Chalk one up for military history

Troops parading sea-kits at Sling Camp, Salisbury Plain, England. The Bulford Kiwi is visible in...
Troops parading sea-kits at Sling Camp, Salisbury Plain, England. The Bulford Kiwi is visible in the background. Photo: Alexander Turnbull Library
Mike Houlahan reviews The Bulford Kiwi: The Kiwi we Left Behind, by Colleen Brown. Published by Bateman.

Despite the centenary of World War 1 inspiring a deluge of books and articles, there remain endless nooks and crannies to be explored.

Colleen Brown has found just such a thing, some corner of a foreign field that is forever Kiwi.
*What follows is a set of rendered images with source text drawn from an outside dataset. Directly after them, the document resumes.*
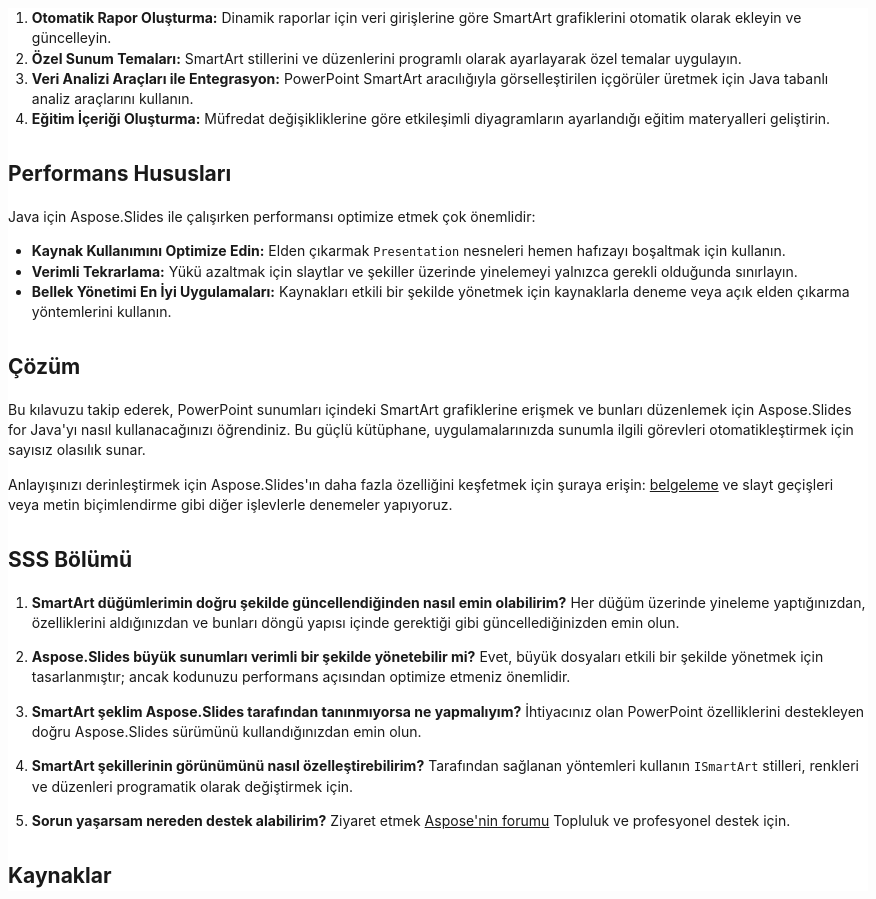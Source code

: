1. **Otomatik Rapor Oluşturma:** Dinamik raporlar için veri girişlerine göre SmartArt grafiklerini otomatik olarak ekleyin ve güncelleyin.
2. **Özel Sunum Temaları:** SmartArt stillerini ve düzenlerini programlı olarak ayarlayarak özel temalar uygulayın.
3. **Veri Analizi Araçları ile Entegrasyon:** PowerPoint SmartArt aracılığıyla görselleştirilen içgörüler üretmek için Java tabanlı analiz araçlarını kullanın.
4. **Eğitim İçeriği Oluşturma:** Müfredat değişikliklerine göre etkileşimli diyagramların ayarlandığı eğitim materyalleri geliştirin.

## Performans Hususları

Java için Aspose.Slides ile çalışırken performansı optimize etmek çok önemlidir:
- **Kaynak Kullanımını Optimize Edin:** Elden çıkarmak `Presentation` nesneleri hemen hafızayı boşaltmak için kullanın.
- **Verimli Tekrarlama:** Yükü azaltmak için slaytlar ve şekiller üzerinde yinelemeyi yalnızca gerekli olduğunda sınırlayın.
- **Bellek Yönetimi En İyi Uygulamaları:** Kaynakları etkili bir şekilde yönetmek için kaynaklarla deneme veya açık elden çıkarma yöntemlerini kullanın.

## Çözüm

Bu kılavuzu takip ederek, PowerPoint sunumları içindeki SmartArt grafiklerine erişmek ve bunları düzenlemek için Aspose.Slides for Java'yı nasıl kullanacağınızı öğrendiniz. Bu güçlü kütüphane, uygulamalarınızda sunumla ilgili görevleri otomatikleştirmek için sayısız olasılık sunar.

Anlayışınızı derinleştirmek için Aspose.Slides'ın daha fazla özelliğini keşfetmek için şuraya erişin: [belgeleme](https://reference.aspose.com/slides/java/) ve slayt geçişleri veya metin biçimlendirme gibi diğer işlevlerle denemeler yapıyoruz.

## SSS Bölümü

1. **SmartArt düğümlerimin doğru şekilde güncellendiğinden nasıl emin olabilirim?**
   Her düğüm üzerinde yineleme yaptığınızdan, özelliklerini aldığınızdan ve bunları döngü yapısı içinde gerektiği gibi güncellediğinizden emin olun.

2. **Aspose.Slides büyük sunumları verimli bir şekilde yönetebilir mi?**
   Evet, büyük dosyaları etkili bir şekilde yönetmek için tasarlanmıştır; ancak kodunuzu performans açısından optimize etmeniz önemlidir.

3. **SmartArt şeklim Aspose.Slides tarafından tanınmıyorsa ne yapmalıyım?**
   İhtiyacınız olan PowerPoint özelliklerini destekleyen doğru Aspose.Slides sürümünü kullandığınızdan emin olun.

4. **SmartArt şekillerinin görünümünü nasıl özelleştirebilirim?**
   Tarafından sağlanan yöntemleri kullanın `ISmartArt` stilleri, renkleri ve düzenleri programatik olarak değiştirmek için.

5. **Sorun yaşarsam nereden destek alabilirim?**
   Ziyaret etmek [Aspose'nin forumu](https://forum.aspose.com/c/slides/11) Topluluk ve profesyonel destek için.

## Kaynaklar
Bulford, Salisbury, was a spot well-known to most New Zealand Western Front soldiers: Sling Camp, the base where they trained prior to heading to the continent, was nearby.
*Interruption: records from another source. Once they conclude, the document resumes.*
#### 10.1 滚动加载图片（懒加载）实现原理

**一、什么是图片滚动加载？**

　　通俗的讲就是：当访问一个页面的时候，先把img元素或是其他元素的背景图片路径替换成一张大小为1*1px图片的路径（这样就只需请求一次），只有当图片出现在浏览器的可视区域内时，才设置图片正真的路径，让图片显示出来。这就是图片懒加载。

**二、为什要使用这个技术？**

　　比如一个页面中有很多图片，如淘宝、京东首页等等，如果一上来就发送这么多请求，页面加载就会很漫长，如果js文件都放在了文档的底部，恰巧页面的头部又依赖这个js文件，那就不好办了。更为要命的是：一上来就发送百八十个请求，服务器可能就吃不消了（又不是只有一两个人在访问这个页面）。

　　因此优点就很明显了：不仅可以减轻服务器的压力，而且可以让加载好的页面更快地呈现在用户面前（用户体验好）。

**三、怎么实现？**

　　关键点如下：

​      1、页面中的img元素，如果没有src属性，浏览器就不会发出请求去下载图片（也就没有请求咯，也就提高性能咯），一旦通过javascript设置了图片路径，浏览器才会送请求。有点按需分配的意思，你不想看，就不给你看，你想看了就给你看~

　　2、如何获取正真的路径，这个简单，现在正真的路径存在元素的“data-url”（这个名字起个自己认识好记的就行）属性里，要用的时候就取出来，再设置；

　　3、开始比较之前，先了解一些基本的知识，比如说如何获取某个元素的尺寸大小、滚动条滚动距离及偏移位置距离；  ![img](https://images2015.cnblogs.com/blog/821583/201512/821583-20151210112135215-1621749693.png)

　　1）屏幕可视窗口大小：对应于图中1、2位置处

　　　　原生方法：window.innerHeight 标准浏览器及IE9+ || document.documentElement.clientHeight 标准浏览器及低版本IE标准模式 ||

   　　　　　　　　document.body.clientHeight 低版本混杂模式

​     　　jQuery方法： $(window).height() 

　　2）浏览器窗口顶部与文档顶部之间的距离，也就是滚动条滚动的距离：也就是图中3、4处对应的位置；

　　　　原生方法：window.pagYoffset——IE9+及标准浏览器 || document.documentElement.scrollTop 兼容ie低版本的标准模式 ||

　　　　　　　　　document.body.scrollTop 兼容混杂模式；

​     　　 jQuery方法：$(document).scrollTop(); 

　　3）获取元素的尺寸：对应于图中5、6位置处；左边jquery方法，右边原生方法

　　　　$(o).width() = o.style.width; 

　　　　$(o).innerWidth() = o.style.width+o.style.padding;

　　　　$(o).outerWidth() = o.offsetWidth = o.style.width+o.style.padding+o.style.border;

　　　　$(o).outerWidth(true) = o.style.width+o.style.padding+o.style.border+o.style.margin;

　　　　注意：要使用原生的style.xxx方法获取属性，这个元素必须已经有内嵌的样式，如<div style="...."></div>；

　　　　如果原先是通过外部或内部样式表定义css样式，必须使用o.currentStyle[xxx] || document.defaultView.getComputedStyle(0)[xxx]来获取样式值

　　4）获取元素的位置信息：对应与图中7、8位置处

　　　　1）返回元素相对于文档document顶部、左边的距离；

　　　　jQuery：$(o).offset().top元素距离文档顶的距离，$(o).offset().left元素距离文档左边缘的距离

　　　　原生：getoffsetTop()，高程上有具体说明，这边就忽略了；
The troops weren't much fond of Sling during the war, and they came to heartily loathe the place afterwards.

It was to Sling that the army despatched soldiers who had finished their duty on the front lines, and at Sling where they waited, and waited, and waited some more as the Government tried in vain to find ships to ferry them home again.

Brown's account opens as 1918 rolls into 1919, and as the soldier's resentment at being confined to the camp starts to simmer.

There was only so much compulsory educational training the homesick troops were prepared to put up with, and the cancellation of a troop ship due to an English industrial dispute saw the camp erupt into riotous disorder.

All this exposition delays the arrival of the Bulford Kiwi on the Sling Camp horizon, but it is necessary background, as otherwise the hatching of what would otherwise seem to be a quite barmy plan would make no sense.

Brown skilfully sets a scene where, by this stage, anything to keep the men busy was a welcome distraction; even the construction of a massive chalk kiwi in the nearby hillside.

Dunedin soldier Sergeant-Major Victor Low moves centre stage at this point, as the man who surveyed the hillside in preparation for the kiwi to be carved; Dunedin-born Captain Harry Clark oversaw the actual construction.

While the making of the kiwi is at the heart of Brown's book, the soul of the story comes next, as she charts the history of the memorial after the NZEF marched out of Sling Camp for the last time.

Combing through the archives reveals the story of officialdom content to let the grass grow back over the giant bird, and a few driven individuals determined this unique signifier of Bulford's New Zealand connection not be forgotten.

Although she would be reluctant to take any credit, Brown can add herself to that list.

In this short but very readable chronicle, she has done her bit to keep the kiwi in the nation's collective memory.

Mike Houlahan is an ODT health reporter.